- _TASK GOAL_: Beginning with the first line below, please repeat the material exactly, ending with the line that includes "로그인 성공 시 main페이지 진입 </br>".

- _SUPPLIED INFORMATION_:
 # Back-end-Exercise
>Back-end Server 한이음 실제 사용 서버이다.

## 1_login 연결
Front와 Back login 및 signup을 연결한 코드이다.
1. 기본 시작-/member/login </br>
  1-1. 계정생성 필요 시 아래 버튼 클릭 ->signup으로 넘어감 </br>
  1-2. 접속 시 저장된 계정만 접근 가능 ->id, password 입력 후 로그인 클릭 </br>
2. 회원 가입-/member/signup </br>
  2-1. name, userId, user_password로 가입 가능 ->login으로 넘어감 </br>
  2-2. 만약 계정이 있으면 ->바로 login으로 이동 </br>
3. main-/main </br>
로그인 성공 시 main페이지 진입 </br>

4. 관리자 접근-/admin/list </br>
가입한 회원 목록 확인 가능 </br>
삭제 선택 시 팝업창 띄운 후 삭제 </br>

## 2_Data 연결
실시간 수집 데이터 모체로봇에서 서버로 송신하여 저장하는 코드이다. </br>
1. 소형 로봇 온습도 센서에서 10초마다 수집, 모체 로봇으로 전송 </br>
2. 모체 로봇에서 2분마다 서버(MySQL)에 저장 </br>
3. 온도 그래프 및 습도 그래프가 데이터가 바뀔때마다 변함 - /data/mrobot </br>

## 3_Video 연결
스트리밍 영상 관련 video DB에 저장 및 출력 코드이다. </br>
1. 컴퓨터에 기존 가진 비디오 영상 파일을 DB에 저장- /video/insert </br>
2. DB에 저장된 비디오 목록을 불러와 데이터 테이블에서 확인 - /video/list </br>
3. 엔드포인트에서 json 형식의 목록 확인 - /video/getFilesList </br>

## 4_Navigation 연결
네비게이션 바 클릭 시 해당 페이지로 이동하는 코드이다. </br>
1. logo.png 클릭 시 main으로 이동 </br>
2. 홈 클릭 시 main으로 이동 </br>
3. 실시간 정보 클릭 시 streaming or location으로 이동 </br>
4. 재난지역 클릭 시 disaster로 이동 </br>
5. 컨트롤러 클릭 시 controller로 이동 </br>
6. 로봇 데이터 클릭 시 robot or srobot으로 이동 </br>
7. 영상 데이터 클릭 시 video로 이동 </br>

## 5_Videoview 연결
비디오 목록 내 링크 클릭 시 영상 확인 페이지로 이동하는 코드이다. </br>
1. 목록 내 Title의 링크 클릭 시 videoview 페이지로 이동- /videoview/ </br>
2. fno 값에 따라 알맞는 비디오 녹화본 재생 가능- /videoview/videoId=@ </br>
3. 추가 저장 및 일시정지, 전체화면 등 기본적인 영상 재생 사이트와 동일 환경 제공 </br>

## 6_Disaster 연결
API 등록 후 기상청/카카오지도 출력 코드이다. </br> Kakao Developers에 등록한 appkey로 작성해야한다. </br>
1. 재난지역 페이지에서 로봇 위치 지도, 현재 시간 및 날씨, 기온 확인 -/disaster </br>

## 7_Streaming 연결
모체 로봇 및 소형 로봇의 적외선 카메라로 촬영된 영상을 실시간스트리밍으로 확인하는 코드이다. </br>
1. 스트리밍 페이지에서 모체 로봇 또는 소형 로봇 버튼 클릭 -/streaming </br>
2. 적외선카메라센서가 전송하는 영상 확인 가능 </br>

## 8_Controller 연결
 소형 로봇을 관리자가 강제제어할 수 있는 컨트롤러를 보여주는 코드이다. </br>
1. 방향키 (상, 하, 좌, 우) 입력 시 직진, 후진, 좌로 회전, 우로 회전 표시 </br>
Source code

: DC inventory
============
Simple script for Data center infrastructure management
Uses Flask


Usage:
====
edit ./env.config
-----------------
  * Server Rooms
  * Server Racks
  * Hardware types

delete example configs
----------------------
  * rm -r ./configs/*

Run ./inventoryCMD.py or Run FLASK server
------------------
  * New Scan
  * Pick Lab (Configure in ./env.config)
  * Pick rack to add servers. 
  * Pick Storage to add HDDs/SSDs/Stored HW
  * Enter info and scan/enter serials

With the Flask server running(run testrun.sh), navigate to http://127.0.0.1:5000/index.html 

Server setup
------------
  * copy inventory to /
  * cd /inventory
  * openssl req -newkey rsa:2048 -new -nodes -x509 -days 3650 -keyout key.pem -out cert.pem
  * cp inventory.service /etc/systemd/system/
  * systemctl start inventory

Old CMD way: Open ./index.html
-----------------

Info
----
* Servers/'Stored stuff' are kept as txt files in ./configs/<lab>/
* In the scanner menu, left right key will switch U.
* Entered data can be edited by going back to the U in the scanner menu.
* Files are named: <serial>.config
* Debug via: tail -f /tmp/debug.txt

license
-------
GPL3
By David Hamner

- _ANSWER SPACE_:
 # Back-end-Exercise
>Back-end Server 한이음 실제 사용 서버이다.

## 1_login 연결
Front와 Back login 및 signup을 연결한 코드이다.
1. 기본 시작-/member/login </br>
  1-1. 계정생성 필요 시 아래 버튼 클릭 ->signup으로 넘어감 </br>
  1-2. 접속 시 저장된 계정만 접근 가능 ->id, password 입력 후 로그인 클릭 </br>
2. 회원 가입-/member/signup </br>
  2-1. name, userId, user_password로 가입 가능 ->login으로 넘어감 </br>
  2-2. 만약 계정이 있으면 ->바로 login으로 이동 </br>
3. main-/main </br>
로그인 성공 시 main페이지 진입 </br>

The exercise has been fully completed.